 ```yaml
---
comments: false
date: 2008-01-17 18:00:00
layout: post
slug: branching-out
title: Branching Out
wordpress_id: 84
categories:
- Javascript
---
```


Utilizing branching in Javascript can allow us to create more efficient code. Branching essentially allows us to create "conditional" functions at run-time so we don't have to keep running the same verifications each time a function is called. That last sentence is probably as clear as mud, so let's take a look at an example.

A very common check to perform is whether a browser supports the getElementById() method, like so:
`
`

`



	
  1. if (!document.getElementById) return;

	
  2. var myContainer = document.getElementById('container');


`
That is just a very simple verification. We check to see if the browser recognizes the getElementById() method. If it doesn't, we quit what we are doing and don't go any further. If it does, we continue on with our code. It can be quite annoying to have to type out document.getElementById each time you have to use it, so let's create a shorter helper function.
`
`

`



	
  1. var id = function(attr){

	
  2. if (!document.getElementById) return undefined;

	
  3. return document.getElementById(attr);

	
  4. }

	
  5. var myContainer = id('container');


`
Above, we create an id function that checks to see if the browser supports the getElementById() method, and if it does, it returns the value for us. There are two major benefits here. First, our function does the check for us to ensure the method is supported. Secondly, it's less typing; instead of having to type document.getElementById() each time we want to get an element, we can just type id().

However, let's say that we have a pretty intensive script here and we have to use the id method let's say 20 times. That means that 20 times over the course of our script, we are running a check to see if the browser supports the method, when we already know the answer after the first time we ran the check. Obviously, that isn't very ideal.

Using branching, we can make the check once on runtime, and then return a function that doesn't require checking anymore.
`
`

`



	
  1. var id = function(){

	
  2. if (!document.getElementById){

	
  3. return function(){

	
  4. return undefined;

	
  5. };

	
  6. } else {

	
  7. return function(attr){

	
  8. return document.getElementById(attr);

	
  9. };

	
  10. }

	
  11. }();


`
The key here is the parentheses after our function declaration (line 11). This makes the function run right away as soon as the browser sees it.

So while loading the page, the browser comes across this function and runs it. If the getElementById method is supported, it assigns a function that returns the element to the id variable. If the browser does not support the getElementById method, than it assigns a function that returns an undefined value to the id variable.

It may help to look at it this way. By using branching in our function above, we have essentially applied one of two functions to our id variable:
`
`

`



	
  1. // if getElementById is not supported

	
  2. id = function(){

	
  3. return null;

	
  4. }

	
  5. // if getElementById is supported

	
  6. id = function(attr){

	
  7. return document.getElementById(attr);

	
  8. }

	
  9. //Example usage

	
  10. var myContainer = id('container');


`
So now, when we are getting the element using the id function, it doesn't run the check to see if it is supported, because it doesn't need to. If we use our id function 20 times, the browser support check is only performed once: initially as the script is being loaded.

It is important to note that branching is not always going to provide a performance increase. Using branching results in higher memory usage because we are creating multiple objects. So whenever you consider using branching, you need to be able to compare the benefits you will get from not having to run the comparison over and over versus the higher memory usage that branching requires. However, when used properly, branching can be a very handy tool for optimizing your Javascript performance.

......

What to do:
Please find, in the entries above, every line where "myContainer" occurs, and copy it.

Exercise result:
  2. var myContainer = document.getElementById('container');
  5. var myContainer = id('container');
  10. var myContainer = id('container');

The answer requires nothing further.